Anthropologists Dolly Kikon and Bengt G. Karlsson collaborated with photographer Andrzej Markiewicz to trace the lives and lifeworlds of indigenous migrants who have travelled from the Northeastern frontier of India to the expanding cities of South India. This movement does not involve the crossing of any international border, yet both geographically and culturally it is a journey into a very different place. It is a movement away from predominantly rural livelihoods with subsistence agriculture and politics revolving around ethnic homelands, with armed struggles and massive human rights violations and a corrupt local state structure, to a life in major Indian cities, where migrants are seen as outsiders, yet where their un-Indian looks and English language skills helps provide jobs in the growing, global service sector.
The photo-series is part of a larger anthropological research project by Dolly Kikon and Bengt G. Karlsson examining why an increasing number of indigenous youth from Northeast India have started to migrate, leaving the land, at this particular point of time. This mobility has to be understood in the context of an affirmative action regime and a political culture that privilege sedentarism, that is, that people stay put in place and claim rights to ancestral territories.

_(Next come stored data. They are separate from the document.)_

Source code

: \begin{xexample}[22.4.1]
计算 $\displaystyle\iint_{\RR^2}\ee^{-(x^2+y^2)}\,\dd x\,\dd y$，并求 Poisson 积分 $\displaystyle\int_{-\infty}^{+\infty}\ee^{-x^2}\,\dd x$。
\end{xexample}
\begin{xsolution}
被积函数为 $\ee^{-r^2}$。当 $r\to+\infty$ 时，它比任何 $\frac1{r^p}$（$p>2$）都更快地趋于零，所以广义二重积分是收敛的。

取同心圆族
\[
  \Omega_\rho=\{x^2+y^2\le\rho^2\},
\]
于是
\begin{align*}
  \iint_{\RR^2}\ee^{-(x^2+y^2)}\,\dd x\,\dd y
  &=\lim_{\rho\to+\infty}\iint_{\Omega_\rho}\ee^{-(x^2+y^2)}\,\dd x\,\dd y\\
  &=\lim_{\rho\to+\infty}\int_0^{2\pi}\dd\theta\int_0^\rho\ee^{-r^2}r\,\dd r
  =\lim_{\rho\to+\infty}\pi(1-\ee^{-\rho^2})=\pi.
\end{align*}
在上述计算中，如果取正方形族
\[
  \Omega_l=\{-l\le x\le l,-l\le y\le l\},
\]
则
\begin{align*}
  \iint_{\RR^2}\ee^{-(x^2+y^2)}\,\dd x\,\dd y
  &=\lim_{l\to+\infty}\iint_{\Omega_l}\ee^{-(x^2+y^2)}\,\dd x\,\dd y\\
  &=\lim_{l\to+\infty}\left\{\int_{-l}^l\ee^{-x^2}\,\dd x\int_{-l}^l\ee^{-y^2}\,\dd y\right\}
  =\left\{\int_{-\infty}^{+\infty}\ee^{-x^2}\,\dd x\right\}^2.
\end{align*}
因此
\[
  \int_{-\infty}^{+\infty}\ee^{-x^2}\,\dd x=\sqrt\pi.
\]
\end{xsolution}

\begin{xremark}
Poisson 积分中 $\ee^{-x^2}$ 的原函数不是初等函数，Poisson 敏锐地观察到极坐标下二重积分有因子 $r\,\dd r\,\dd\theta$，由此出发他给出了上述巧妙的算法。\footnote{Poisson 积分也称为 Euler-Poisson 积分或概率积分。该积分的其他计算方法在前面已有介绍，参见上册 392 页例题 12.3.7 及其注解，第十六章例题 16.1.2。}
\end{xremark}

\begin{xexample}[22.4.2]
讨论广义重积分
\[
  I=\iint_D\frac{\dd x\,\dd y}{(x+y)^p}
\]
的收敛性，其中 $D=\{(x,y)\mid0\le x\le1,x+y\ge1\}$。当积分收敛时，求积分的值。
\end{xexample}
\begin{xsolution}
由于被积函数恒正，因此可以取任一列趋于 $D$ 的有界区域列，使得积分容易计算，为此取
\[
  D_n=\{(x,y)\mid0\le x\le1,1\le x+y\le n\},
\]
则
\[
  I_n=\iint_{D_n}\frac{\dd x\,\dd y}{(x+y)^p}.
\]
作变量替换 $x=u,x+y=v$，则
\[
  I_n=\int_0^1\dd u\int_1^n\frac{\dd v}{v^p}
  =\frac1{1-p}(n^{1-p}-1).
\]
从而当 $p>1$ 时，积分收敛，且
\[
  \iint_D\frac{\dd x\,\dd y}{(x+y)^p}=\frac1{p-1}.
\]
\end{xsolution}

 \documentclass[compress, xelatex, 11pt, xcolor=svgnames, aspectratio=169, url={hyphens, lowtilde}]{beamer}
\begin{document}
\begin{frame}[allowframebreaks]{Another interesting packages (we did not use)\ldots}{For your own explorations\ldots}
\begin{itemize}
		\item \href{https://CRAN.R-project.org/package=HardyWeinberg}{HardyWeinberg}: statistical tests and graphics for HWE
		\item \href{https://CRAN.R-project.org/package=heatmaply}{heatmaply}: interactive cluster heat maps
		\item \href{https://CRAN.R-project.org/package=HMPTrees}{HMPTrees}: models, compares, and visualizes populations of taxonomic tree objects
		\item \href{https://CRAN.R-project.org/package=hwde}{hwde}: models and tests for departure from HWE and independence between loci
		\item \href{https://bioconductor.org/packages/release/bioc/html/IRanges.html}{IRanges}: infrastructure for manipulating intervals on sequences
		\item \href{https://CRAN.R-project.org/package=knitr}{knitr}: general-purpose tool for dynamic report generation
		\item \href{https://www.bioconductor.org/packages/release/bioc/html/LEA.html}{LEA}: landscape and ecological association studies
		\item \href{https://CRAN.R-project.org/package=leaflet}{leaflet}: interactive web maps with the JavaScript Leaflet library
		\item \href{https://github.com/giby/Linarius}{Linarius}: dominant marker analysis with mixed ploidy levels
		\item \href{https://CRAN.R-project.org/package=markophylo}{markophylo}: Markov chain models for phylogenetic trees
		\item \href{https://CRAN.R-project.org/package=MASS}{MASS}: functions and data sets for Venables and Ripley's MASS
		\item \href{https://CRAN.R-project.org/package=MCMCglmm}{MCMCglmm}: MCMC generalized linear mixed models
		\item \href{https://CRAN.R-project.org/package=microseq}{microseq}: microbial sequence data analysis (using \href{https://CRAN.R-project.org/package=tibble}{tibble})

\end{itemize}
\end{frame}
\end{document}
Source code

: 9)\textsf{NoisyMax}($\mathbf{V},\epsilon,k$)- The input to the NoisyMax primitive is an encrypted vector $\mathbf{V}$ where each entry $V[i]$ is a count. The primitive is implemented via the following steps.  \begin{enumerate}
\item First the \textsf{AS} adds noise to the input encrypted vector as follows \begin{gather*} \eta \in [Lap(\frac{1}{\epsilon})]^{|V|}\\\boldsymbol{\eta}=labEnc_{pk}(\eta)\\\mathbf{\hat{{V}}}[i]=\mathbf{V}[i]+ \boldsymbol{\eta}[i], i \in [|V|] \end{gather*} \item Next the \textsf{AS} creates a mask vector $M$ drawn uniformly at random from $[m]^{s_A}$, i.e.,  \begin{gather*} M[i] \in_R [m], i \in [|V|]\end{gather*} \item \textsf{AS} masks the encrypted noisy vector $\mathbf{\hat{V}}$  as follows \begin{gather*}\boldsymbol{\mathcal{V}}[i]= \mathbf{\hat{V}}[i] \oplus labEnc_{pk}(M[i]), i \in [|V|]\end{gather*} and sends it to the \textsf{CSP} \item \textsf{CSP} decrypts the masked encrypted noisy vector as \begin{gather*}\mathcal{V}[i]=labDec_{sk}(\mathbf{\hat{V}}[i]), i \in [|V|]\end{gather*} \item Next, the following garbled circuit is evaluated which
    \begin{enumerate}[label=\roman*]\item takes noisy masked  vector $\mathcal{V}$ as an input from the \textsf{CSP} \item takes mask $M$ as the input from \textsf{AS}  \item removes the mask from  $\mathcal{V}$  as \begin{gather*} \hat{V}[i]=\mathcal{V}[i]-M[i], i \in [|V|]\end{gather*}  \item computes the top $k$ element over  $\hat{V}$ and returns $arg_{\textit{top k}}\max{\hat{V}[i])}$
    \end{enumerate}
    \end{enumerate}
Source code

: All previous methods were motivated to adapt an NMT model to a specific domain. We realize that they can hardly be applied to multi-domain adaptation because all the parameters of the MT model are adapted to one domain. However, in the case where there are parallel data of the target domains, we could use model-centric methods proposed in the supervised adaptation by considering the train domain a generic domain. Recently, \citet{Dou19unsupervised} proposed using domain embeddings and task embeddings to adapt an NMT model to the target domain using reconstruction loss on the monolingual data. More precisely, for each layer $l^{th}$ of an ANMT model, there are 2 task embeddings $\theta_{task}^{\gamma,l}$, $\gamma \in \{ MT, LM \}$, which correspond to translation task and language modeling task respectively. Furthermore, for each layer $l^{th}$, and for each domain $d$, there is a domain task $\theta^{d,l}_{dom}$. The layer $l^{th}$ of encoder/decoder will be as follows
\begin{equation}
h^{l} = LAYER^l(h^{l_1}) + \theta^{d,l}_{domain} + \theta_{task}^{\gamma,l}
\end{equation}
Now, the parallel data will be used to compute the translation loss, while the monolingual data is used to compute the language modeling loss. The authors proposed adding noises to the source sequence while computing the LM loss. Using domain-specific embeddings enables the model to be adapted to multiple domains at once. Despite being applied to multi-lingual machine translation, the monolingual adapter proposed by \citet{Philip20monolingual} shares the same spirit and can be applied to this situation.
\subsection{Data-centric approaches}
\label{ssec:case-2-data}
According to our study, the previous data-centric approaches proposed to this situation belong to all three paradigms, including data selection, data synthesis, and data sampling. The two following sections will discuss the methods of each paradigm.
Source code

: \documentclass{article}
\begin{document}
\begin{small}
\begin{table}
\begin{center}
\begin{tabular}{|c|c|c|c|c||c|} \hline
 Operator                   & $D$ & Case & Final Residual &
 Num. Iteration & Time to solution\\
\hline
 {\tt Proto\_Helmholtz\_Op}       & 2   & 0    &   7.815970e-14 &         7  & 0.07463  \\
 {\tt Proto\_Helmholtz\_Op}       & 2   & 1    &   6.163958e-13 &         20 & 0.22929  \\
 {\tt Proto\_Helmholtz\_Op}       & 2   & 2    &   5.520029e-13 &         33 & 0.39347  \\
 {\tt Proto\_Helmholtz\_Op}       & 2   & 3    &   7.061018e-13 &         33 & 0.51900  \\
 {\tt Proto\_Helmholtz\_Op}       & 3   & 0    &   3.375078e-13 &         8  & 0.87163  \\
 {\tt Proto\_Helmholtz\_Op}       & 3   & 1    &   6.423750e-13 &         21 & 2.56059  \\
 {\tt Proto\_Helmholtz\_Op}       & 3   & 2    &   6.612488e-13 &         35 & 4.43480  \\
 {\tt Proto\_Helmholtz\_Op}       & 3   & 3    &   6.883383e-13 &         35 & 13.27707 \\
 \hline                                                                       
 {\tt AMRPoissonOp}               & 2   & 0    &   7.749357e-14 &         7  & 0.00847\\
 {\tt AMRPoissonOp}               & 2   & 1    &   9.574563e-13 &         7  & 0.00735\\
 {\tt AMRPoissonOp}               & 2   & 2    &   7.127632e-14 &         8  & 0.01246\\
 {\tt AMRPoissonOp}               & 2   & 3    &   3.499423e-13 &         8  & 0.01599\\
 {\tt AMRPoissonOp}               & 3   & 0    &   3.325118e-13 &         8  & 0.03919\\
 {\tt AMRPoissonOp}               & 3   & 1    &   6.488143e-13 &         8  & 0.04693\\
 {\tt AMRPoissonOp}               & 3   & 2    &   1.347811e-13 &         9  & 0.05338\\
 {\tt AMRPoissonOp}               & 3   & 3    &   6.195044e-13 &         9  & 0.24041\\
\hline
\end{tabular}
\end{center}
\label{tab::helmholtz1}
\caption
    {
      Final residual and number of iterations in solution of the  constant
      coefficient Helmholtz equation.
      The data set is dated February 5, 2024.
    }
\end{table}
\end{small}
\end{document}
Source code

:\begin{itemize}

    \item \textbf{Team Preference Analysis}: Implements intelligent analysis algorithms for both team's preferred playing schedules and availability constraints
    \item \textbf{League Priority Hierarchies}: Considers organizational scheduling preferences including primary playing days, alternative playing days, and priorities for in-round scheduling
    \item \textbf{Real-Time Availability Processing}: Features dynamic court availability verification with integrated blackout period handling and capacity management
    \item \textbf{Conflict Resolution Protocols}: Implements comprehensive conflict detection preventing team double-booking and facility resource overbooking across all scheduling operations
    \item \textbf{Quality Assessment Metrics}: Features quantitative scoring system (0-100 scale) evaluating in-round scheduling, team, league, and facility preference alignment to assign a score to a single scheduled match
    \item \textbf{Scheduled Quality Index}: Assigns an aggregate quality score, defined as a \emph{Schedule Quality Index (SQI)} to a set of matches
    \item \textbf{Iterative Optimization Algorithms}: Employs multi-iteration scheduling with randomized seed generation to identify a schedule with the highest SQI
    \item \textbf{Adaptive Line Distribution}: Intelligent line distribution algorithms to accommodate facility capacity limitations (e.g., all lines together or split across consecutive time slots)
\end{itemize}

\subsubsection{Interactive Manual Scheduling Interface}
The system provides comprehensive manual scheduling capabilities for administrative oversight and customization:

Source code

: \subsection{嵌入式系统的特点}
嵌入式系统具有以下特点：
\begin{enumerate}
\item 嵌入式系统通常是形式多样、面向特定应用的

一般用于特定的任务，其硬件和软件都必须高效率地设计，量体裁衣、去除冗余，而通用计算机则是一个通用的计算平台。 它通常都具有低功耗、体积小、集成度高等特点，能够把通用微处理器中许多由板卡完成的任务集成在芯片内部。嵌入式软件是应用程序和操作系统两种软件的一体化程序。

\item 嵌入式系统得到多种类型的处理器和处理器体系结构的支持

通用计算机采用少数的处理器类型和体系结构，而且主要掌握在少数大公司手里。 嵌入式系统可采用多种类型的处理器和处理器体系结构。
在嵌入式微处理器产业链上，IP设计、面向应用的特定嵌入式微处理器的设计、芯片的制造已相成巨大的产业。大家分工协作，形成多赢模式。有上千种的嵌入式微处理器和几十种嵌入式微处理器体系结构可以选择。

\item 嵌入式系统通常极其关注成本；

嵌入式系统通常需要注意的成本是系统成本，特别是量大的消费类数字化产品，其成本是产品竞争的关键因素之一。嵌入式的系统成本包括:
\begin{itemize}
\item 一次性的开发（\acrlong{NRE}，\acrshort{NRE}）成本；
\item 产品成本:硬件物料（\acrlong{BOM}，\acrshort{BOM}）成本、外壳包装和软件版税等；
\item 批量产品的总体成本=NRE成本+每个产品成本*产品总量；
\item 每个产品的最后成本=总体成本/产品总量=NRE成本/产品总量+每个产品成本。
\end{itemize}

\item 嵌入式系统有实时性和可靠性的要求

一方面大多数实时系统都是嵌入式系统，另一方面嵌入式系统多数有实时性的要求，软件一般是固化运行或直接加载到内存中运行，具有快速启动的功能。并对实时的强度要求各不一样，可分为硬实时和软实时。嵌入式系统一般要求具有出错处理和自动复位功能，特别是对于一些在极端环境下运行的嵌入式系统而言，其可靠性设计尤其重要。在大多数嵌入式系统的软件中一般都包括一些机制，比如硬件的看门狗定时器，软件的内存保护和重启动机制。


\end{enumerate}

The research focusses on what labour migration to the south and to the metropolis entails in relation to care for family members and community in the hills. By doing so, it aims to assess the cultural fissures at work in people’s attachment to the places of their journeys. The young indigenous migrants seem to be out on a migration route without fixed destinations, struggling to make out what and where home is.This is wayfinding: a voyage without a map or beaten paths or pathways to follow and with no clear destination or end station, but rather as a form of movement where the traveller constantly adjusts the direction, seeking out new places and possibilities as he or she is moving on. And as the young are leaving – no longer interested in cultivating the land – asking what the future holds for the indigenous communities of Northeast India. Raiot Webzine thanks Beppe Karlsson for the permission to publish this series.
Williem and his friends in Bangalore
Bangalore is the main node for Northeastern youths in South India. We followed Williem and his friends who are working in a combined hair saloon and spa in a fashionable suburb. They are all from various parts of Northeast India, sharing a flat in Ejipura, a part of Bangalore where many Northeasterners live. Williem had not learned the local language, but only spoke in English with clients. He eventually hoped to be able to go abroad, preferably to the US.